Aim of the exercise>
What is the number of lines in this data that contain the word "Subbasis"? Give the number alone.

Source data>
****************
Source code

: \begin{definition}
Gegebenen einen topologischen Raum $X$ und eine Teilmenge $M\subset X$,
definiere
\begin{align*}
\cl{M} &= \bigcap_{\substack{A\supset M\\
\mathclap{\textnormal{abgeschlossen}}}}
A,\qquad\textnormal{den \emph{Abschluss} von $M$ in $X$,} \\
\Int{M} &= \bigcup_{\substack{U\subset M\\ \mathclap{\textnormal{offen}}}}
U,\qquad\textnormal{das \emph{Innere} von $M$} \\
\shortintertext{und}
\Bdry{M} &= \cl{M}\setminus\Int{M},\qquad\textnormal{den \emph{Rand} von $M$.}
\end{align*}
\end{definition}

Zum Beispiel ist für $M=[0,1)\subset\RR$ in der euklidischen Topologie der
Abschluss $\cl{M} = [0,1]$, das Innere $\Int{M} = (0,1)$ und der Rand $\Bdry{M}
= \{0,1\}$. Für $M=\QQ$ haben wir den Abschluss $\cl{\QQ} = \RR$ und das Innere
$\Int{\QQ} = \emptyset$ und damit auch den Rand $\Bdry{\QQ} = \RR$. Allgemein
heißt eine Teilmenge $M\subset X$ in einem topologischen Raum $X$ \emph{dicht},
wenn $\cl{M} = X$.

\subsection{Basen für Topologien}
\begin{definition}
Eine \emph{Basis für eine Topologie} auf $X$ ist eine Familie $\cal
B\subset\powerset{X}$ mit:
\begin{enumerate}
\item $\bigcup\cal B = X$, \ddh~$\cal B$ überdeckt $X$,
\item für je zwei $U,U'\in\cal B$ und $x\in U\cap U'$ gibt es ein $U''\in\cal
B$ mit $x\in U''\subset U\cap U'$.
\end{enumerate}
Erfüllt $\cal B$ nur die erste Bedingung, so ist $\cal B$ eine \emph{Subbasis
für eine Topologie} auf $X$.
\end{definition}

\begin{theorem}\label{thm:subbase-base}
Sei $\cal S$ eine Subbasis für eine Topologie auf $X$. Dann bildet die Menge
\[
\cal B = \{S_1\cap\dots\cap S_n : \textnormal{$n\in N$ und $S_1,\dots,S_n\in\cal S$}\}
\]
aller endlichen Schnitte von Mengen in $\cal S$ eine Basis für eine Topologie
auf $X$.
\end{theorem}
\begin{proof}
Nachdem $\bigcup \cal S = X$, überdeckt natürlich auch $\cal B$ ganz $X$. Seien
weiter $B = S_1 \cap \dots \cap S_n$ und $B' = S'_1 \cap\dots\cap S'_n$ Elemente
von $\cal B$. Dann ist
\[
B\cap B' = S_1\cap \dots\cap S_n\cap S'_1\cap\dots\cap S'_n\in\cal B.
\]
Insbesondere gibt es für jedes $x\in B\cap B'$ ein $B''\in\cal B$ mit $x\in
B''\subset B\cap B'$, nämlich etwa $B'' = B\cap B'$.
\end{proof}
****************
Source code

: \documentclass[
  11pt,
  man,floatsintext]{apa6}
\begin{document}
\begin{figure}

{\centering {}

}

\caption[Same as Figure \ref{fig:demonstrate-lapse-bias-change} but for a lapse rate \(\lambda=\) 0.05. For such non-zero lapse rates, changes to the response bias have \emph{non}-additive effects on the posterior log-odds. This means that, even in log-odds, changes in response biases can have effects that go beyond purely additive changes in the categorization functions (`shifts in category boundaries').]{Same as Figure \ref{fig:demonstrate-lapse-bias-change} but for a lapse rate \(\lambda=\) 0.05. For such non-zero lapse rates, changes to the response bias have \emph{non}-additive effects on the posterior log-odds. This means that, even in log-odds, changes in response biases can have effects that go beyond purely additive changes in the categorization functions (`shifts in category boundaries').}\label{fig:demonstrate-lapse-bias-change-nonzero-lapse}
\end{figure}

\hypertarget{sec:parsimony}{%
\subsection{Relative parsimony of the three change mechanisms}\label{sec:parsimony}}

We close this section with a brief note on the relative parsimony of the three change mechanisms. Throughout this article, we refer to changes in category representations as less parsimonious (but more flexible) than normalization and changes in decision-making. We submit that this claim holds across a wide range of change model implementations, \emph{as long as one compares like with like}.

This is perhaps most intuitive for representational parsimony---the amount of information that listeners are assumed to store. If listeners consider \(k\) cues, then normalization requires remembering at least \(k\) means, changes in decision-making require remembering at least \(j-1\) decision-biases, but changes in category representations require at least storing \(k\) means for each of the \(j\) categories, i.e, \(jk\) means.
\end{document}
****************
The answer>
2